§ **EXERCISE PROMPT**:
Reproduce each record exactly. The pictures should be skipped.
══════════
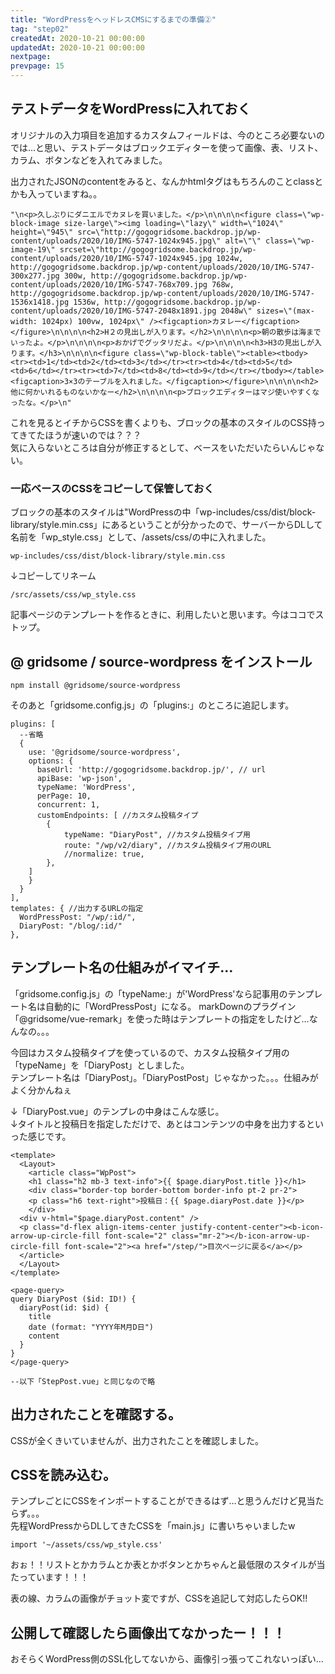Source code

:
 ```yaml
---
title: "WordPressをヘッドレスCMSにするまでの準備②"
tag: "step02"
createdAt: 2020-10-21 00:00:00
updatedAt: 2020-10-21 00:00:00
nextpage: 
prevpage: 15
---
```


## テストデータをWordPressに入れておく

オリジナルの入力項目を追加するカスタムフィールドは、今のところ必要ないのでは…と思い、テストデータはブロックエディターを使って画像、表、リスト、カラム、ボタンなどを入れてみました。

出力されたJSONのcontentをみると、なんかhtmlタグはもちろんのことclassとかも入っていますね。。

    "\n<p>久しぶりにダニエルでカヌレを買いました。</p>\n\n\n\n<figure class=\"wp-block-image size-large\"><img loading=\"lazy\" width=\"1024\" height=\"945\" src=\"http://gogogridsome.backdrop.jp/wp-content/uploads/2020/10/IMG-5747-1024x945.jpg\" alt=\"\" class=\"wp-image-19\" srcset=\"http://gogogridsome.backdrop.jp/wp-content/uploads/2020/10/IMG-5747-1024x945.jpg 1024w, http://gogogridsome.backdrop.jp/wp-content/uploads/2020/10/IMG-5747-300x277.jpg 300w, http://gogogridsome.backdrop.jp/wp-content/uploads/2020/10/IMG-5747-768x709.jpg 768w, http://gogogridsome.backdrop.jp/wp-content/uploads/2020/10/IMG-5747-1536x1418.jpg 1536w, http://gogogridsome.backdrop.jp/wp-content/uploads/2020/10/IMG-5747-2048x1891.jpg 2048w\" sizes=\"(max-width: 1024px) 100vw, 1024px\" /><figcaption>カヌレー</figcaption></figure>\n\n\n\n<h2>H２の見出しが入ります。</h2>\n\n\n\n<p>朝の散歩は海までいったよ。</p>\n\n\n\n<p>おかげでグッタリだよ。</p>\n\n\n\n<h3>H3の見出しが入ります。</h3>\n\n\n\n<figure class=\"wp-block-table\"><table><tbody><tr><td>1</td><td>2</td><td>3</td></tr><tr><td>4</td><td>5</td><td>6</td></tr><tr><td>7</td><td>8</td><td>9</td></tr></tbody></table><figcaption>3×3のテーブルを入れました。</figcaption></figure>\n\n\n\n<h2>他に何かいれるものないかなー</h2>\n\n\n\n<p>ブロックエディターはマジ使いやすくなったな。</p>\n"

これを見るとイチからCSSを書くよりも、ブロックの基本のスタイルのCSS持ってきてたほうが速いのでは？？？  
気に入らないところは自分が修正するとして、ベースをいただいたらいんじゃない。

### 一応ベースのCSSをコピーして保管しておく

ブロックの基本のスタイルは"WordPressの中「wp-includes/css/dist/block-library/style.min.css」にあるということが分かったので、サーバーからDLして名前を「wp_style.css」として、/assets/css/の中に入れました。

    wp-includes/css/dist/block-library/style.min.css

↓コピーしてリネーム

    /src/assets/css/wp_style.css

記事ページのテンプレートを作るときに、利用したいと思います。今はココでストップ。


## @ gridsome / source-wordpress をインストール

    npm install @gridsome/source-wordpress

そのあと「gridsome.config.js」の「plugins:」のところに追記します。

    plugins: [
      --省略
      {
        use: '@gridsome/source-wordpress',
        options: {
          baseUrl: 'http://gogogridsome.backdrop.jp/', // url
          apiBase: 'wp-json',
          typeName: 'WordPress',
          perPage: 10,
          concurrent: 1,
          customEndpoints: [ //カスタム投稿タイプ
            {
                typeName: "DiaryPost", //カスタム投稿タイプ用
                route: "/wp/v2/diary", //カスタム投稿タイプ用のURL
                //normalize: true,
            },
        ]
        }
      }
    ],
    templates: { //出力するURLの指定
      WordPressPost: "/wp/:id/",
      DiaryPost: "/blog/:id/"
    },


## テンプレート名の仕組みがイマイチ…

「gridsome.config.js」の「typeName:」が'WordPress'なら記事用のテンプレート名は自動的に「WordPressPost」になる。
markDownのプラグイン「@gridsome/vue-remark」を使った時はテンプレートの指定をしたけど…なんなの。。。

今回はカスタム投稿タイプを使っているので、カスタム投稿タイプ用の「typeName」を「DiaryPost」としました。  
テンプレート名は「DiaryPost」。「DiaryPostPost」じゃなかった。。。仕組みがよく分かんねぇ

↓「DiaryPost.vue」のテンプレの中身はこんな感じ。  
↓タイトルと投稿日を指定しただけで、あとはコンテンツの中身を出力するといった感じです。

    <template>
      <Layout>
        <article class="WpPost">
        <h1 class="h2 mb-3 text-info">{{ $page.diaryPost.title }}</h1>
        <div class="border-top border-bottom border-info pt-2 pr-2">
        <p class="h6 text-right">投稿日：{{ $page.diaryPost.date }}</p>
        </div>
      <div v-html="$page.diaryPost.content" />
      <p class="d-flex align-items-center justify-content-center"><b-icon-arrow-up-circle-fill font-scale="2" class="mr-2"></b-icon-arrow-up-circle-fill font-scale="2"><a href="/step/">目次ページに戻る</a></p>
      </article>
      </Layout>
    </template>

    <page-query>
    query DiaryPost ($id: ID!) {
      diaryPost(id: $id) {
        title
        date (format: "YYYY年M月D日")
        content
      }
    }
    </page-query>

    --以下「StepPost.vue」と同じなので略

## 出力されたことを確認する。

CSSが全くきいていませんが、出力されたことを確認しました。

## CSSを読み込む。

テンプレごとにCSSをインポートすることができるはず…と思うんだけど見当たらず。。。  
先程WordPressからDLしてきたCSSを「main.js」に書いちゃいましたw

    import '~/assets/css/wp_style.css'

おぉ！！リストとかカラムとか表とかボタンとかちゃんと最低限のスタイルが当たっています！！！

表の線、カラムの画像がチョット変ですが、CSSを追記して対応したらOK!!

## 公開して確認したら画像出てなかったー！！！

おそらくWordPress側のSSL化してないから、画像引っ張ってこれないっぽい…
══════════
§ **TASK RESULT**:
Source code

:
 ```yaml
---
title: "WordPressをヘッドレスCMSにするまでの準備②"
tag: "step02"
createdAt: 2020-10-21 00:00:00
updatedAt: 2020-10-21 00:00:00
nextpage: 
prevpage: 15
---
```


## テストデータをWordPressに入れておく

オリジナルの入力項目を追加するカスタムフィールドは、今のところ必要ないのでは…と思い、テストデータはブロックエディターを使って画像、表、リスト、カラム、ボタンなどを入れてみました。

出力されたJSONのcontentをみると、なんかhtmlタグはもちろんのことclassとかも入っていますね。。

    "\n<p>久しぶりにダニエルでカヌレを買いました。</p>\n\n\n\n<figure class=\"wp-block-image size-large\"><img loading=\"lazy\" width=\"1024\" height=\"945\" src=\"http://gogogridsome.backdrop.jp/wp-content/uploads/2020/10/IMG-5747-1024x945.jpg\" alt=\"\" class=\"wp-image-19\" srcset=\"http://gogogridsome.backdrop.jp/wp-content/uploads/2020/10/IMG-5747-1024x945.jpg 1024w, http://gogogridsome.backdrop.jp/wp-content/uploads/2020/10/IMG-5747-300x277.jpg 300w, http://gogogridsome.backdrop.jp/wp-content/uploads/2020/10/IMG-5747-768x709.jpg 768w, http://gogogridsome.backdrop.jp/wp-content/uploads/2020/10/IMG-5747-1536x1418.jpg 1536w, http://gogogridsome.backdrop.jp/wp-content/uploads/2020/10/IMG-5747-2048x1891.jpg 2048w\" sizes=\"(max-width: 1024px) 100vw, 1024px\" /><figcaption>カヌレー</figcaption></figure>\n\n\n\n<h2>H２の見出しが入ります。</h2>\n\n\n\n<p>朝の散歩は海までいったよ。</p>\n\n\n\n<p>おかげでグッタリだよ。</p>\n\n\n\n<h3>H3の見出しが入ります。</h3>\n\n\n\n<figure class=\"wp-block-table\"><table><tbody><tr><td>1</td><td>2</td><td>3</td></tr><tr><td>4</td><td>5</td><td>6</td></tr><tr><td>7</td><td>8</td><td>9</td></tr></tbody></table><figcaption>3×3のテーブルを入れました。</figcaption></figure>\n\n\n\n<h2>他に何かいれるものないかなー</h2>\n\n\n\n<p>ブロックエディターはマジ使いやすくなったな。</p>\n"

これを見るとイチからCSSを書くよりも、ブロックの基本のスタイルのCSS持ってきてたほうが速いのでは？？？  
気に入らないところは自分が修正するとして、ベースをいただいたらいんじゃない。

### 一応ベースのCSSをコピーして保管しておく

ブロックの基本のスタイルは"WordPressの中「wp-includes/css/dist/block-library/style.min.css」にあるということが分かったので、サーバーからDLして名前を「wp_style.css」として、/assets/css/の中に入れました。

    wp-includes/css/dist/block-library/style.min.css

↓コピーしてリネーム

    /src/assets/css/wp_style.css

記事ページのテンプレートを作るときに、利用したいと思います。今はココでストップ。


## @ gridsome / source-wordpress をインストール

    npm install @gridsome/source-wordpress

そのあと「gridsome.config.js」の「plugins:」のところに追記します。

    plugins: [
      --省略
      {
        use: '@gridsome/source-wordpress',
        options: {
          baseUrl: 'http://gogogridsome.backdrop.jp/', // url
          apiBase: 'wp-json',
          typeName: 'WordPress',
          perPage: 10,
          concurrent: 1,
          customEndpoints: [ //カスタム投稿タイプ
            {
                typeName: "DiaryPost", //カスタム投稿タイプ用
                route: "/wp/v2/diary", //カスタム投稿タイプ用のURL
                //normalize: true,
            },
        ]
        }
      }
    ],
    templates: { //出力するURLの指定
      WordPressPost: "/wp/:id/",
      DiaryPost: "/blog/:id/"
    },


## テンプレート名の仕組みがイマイチ…

「gridsome.config.js」の「typeName:」が'WordPress'なら記事用のテンプレート名は自動的に「WordPressPost」になる。
markDownのプラグイン「@gridsome/vue-remark」を使った時はテンプレートの指定をしたけど…なんなの。。。

今回はカスタム投稿タイプを使っているので、カスタム投稿タイプ用の「typeName」を「DiaryPost」としました。  
テンプレート名は「DiaryPost」。「DiaryPostPost」じゃなかった。。。仕組みがよく分かんねぇ

↓「DiaryPost.vue」のテンプレの中身はこんな感じ。  
↓タイトルと投稿日を指定しただけで、あとはコンテンツの中身を出力するといった感じです。

    <template>
      <Layout>
        <article class="WpPost">
        <h1 class="h2 mb-3 text-info">{{ $page.diaryPost.title }}</h1>
        <div class="border-top border-bottom border-info pt-2 pr-2">
        <p class="h6 text-right">投稿日：{{ $page.diaryPost.date }}</p>
        </div>
      <div v-html="$page.diaryPost.content" />
      <p class="d-flex align-items-center justify-content-center"><b-icon-arrow-up-circle-fill font-scale="2" class="mr-2"></b-icon-arrow-up-circle-fill font-scale="2"><a href="/step/">目次ページに戻る</a></p>
      </article>
      </Layout>
    </template>

    <page-query>
    query DiaryPost ($id: ID!) {
      diaryPost(id: $id) {
        title
        date (format: "YYYY年M月D日")
        content
      }
    }
    </page-query>

    --以下「StepPost.vue」と同じなので略

## 出力されたことを確認する。

CSSが全くきいていませんが、出力されたことを確認しました。

## CSSを読み込む。

テンプレごとにCSSをインポートすることができるはず…と思うんだけど見当たらず。。。  
先程WordPressからDLしてきたCSSを「main.js」に書いちゃいましたw

    import '~/assets/css/wp_style.css'

おぉ！！リストとかカラムとか表とかボタンとかちゃんと最低限のスタイルが当たっています！！！

表の線、カラムの画像がチョット変ですが、CSSを追記して対応したらOK!!

## 公開して確認したら画像出てなかったー！！！

おそらくWordPress側のSSL化してないから、画像引っ張ってこれないっぽい…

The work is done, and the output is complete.